Start of Block

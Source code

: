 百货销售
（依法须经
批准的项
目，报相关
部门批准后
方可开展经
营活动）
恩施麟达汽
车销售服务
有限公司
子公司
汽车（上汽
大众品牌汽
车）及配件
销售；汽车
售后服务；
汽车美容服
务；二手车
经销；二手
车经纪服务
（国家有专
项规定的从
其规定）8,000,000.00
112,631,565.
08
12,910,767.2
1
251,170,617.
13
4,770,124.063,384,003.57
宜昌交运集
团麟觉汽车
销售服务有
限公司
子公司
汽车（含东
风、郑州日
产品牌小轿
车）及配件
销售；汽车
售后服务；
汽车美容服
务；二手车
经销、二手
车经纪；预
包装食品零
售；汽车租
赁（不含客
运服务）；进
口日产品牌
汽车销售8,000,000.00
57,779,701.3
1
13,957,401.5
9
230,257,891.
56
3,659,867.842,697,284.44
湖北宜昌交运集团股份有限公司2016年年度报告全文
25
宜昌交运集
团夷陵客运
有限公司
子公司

End of Block
Start of Block

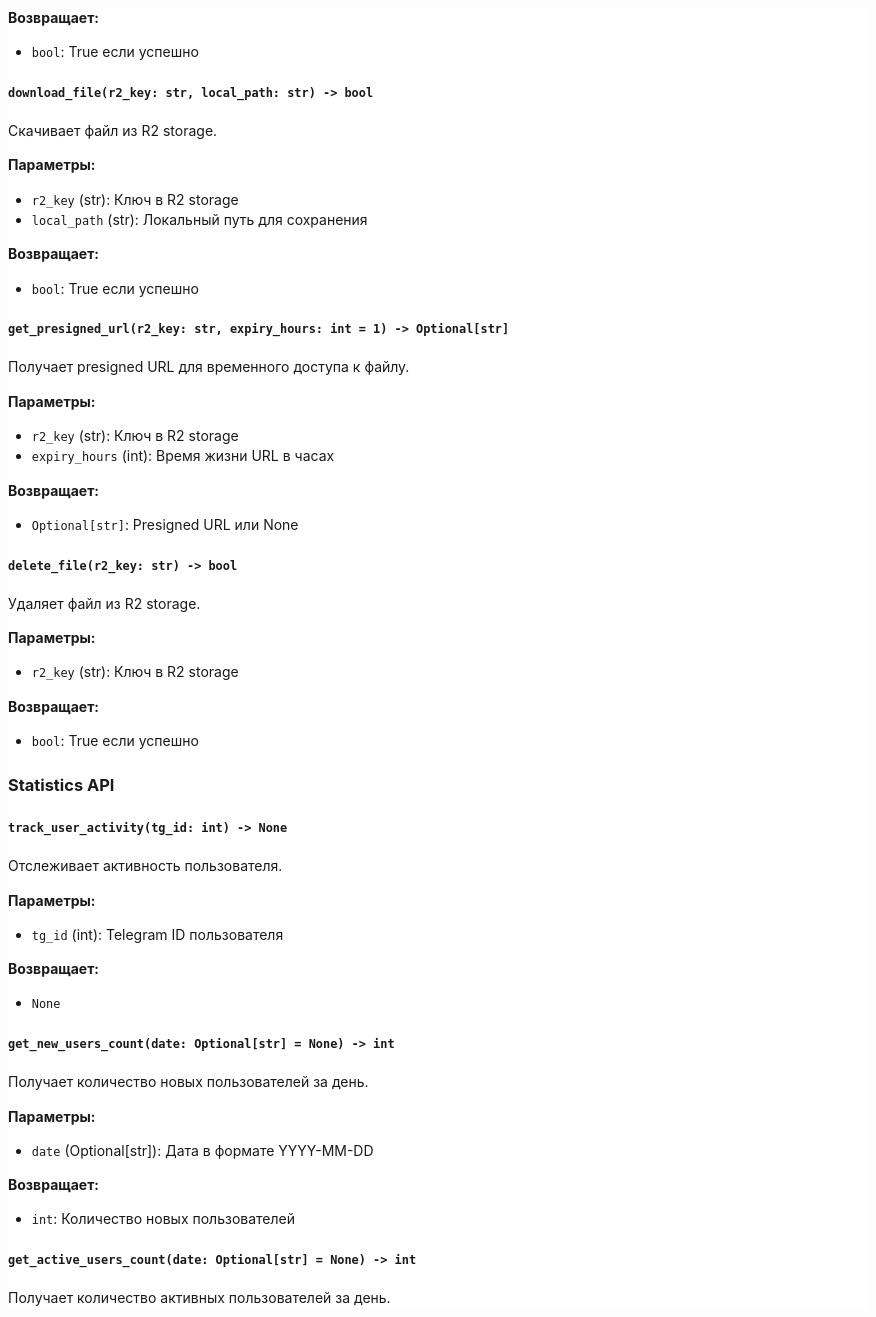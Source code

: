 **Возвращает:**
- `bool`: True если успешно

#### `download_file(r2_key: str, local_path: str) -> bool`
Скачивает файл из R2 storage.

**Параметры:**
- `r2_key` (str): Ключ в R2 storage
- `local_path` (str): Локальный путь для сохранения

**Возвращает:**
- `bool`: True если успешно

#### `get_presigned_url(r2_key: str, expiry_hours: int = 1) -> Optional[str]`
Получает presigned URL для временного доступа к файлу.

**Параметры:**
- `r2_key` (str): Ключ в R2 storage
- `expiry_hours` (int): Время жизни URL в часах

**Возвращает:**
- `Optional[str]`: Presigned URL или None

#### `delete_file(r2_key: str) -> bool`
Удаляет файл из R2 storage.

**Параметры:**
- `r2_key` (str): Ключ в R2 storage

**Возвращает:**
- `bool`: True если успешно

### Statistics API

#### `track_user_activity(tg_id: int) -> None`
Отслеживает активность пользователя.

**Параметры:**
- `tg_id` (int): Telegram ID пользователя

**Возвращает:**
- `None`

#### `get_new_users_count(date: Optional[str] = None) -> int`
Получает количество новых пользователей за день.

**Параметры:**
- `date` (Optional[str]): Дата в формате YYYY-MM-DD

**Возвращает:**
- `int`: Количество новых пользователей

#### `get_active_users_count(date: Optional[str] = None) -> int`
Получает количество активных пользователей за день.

End of Block

The answer consists of the lines above that include the word "Получает", each copied exactly.

# ANSWER SECTION:
Получает presigned URL для временного доступа к файлу.
Получает количество новых пользователей за день.
Получает количество активных пользователей за день.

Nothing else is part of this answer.